*INPUT MATERIAL*:

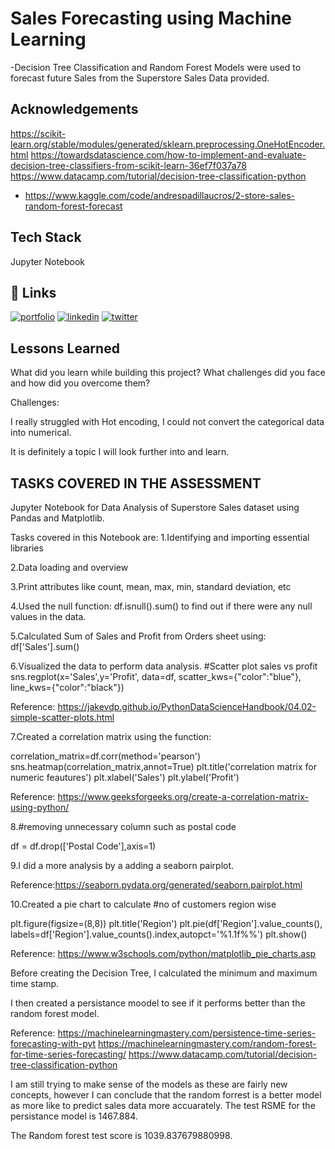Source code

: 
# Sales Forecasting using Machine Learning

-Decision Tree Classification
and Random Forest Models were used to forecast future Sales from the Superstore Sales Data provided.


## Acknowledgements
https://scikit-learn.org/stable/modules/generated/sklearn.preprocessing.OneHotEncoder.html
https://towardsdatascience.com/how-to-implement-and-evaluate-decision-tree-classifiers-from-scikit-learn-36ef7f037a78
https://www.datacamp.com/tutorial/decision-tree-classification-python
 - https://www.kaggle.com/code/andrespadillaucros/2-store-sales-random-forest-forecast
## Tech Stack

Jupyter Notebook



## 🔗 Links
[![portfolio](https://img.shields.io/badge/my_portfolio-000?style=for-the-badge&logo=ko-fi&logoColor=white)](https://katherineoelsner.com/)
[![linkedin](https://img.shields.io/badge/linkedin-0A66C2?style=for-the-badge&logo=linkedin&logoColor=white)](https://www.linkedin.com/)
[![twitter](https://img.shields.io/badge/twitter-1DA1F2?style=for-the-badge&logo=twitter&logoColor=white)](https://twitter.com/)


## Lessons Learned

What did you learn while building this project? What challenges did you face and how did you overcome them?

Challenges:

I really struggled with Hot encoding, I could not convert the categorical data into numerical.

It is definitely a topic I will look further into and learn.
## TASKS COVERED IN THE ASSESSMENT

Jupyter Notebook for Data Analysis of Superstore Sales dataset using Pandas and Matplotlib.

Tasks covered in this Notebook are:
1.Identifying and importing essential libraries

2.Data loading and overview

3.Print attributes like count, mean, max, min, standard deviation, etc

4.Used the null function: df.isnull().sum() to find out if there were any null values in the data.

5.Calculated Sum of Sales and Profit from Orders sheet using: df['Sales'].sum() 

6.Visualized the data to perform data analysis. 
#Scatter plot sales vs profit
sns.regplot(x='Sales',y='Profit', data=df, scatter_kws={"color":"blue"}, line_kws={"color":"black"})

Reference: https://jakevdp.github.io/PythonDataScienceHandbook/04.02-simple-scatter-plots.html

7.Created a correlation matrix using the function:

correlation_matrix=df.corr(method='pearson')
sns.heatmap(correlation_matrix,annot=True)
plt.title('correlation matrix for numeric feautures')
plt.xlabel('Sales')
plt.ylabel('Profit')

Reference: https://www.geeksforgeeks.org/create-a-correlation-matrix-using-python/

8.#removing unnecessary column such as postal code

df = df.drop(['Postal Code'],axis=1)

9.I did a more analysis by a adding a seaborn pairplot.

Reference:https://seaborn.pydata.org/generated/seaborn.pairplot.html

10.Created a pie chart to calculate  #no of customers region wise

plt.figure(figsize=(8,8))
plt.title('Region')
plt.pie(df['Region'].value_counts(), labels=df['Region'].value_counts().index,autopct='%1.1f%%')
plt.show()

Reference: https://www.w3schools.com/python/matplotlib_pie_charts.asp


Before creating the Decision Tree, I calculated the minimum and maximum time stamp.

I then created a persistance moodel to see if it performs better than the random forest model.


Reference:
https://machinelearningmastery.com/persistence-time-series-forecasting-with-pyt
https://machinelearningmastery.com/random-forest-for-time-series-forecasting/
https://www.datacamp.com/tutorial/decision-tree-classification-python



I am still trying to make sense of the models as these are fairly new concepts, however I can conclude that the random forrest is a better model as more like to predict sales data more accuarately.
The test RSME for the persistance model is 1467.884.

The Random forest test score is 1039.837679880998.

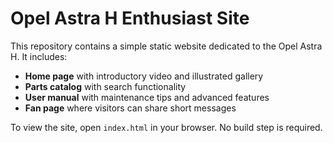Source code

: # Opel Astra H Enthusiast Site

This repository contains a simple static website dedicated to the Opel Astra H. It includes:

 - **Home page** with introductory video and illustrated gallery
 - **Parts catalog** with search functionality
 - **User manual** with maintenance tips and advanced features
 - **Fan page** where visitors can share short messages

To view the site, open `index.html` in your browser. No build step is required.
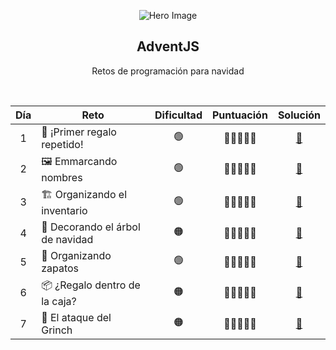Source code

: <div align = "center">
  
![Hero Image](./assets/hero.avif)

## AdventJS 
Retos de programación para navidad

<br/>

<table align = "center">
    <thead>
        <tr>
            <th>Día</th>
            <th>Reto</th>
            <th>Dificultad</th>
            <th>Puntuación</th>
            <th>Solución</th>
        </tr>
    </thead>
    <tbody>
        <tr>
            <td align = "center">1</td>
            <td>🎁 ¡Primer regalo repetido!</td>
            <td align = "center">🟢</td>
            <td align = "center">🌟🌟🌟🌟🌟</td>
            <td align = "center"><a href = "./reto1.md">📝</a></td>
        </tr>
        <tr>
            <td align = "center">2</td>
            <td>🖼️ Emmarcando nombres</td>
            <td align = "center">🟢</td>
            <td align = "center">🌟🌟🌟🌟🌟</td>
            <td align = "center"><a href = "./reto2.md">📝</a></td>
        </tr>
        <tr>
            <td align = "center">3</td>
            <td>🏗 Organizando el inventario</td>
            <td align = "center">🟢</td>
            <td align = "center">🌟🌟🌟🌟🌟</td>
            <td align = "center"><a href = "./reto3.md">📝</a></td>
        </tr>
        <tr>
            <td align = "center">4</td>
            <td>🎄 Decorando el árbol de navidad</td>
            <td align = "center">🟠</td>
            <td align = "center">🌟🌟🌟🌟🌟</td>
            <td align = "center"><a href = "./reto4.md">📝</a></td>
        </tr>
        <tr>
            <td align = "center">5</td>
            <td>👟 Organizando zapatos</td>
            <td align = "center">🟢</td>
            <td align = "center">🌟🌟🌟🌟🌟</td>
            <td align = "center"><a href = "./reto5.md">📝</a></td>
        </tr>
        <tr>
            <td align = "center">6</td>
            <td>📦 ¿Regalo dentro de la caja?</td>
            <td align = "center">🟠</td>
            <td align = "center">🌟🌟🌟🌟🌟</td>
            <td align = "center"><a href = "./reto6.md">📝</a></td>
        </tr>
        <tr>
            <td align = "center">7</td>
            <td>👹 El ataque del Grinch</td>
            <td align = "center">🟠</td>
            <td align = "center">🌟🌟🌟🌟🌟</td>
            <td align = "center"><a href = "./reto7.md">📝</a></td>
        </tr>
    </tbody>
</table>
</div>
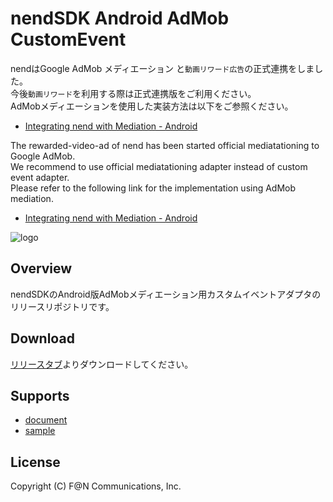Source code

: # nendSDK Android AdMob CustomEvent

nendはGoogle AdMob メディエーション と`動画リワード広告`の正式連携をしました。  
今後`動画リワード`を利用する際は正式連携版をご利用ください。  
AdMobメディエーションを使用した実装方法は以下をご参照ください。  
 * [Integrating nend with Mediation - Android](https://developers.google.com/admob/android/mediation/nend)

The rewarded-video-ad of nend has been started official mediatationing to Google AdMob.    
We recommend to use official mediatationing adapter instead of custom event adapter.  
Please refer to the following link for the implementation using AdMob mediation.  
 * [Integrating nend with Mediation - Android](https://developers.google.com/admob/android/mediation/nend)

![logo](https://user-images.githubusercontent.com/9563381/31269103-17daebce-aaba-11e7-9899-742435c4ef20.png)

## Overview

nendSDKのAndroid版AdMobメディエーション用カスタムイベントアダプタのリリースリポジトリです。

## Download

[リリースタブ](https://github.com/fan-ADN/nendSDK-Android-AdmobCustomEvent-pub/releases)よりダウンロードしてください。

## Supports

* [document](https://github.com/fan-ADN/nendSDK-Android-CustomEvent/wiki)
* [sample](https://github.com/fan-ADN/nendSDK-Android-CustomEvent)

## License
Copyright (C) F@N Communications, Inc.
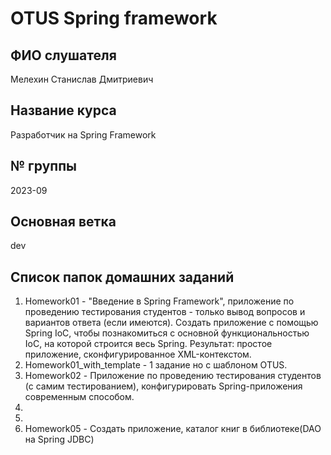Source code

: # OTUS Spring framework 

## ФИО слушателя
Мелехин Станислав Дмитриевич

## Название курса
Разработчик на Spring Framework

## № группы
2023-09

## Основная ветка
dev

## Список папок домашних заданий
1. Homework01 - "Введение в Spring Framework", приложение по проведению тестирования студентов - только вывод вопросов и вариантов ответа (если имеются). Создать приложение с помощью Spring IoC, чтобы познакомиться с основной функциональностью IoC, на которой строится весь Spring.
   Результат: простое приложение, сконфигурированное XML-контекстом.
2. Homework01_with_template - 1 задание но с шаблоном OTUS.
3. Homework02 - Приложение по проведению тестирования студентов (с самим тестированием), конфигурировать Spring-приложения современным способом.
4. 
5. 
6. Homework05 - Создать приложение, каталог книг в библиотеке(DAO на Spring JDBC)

*TASK REQUIREMENTS*:
Check each line of the material above for "Reference", count those that have it, and answer with the number alone.

*THE ANSWER*:
5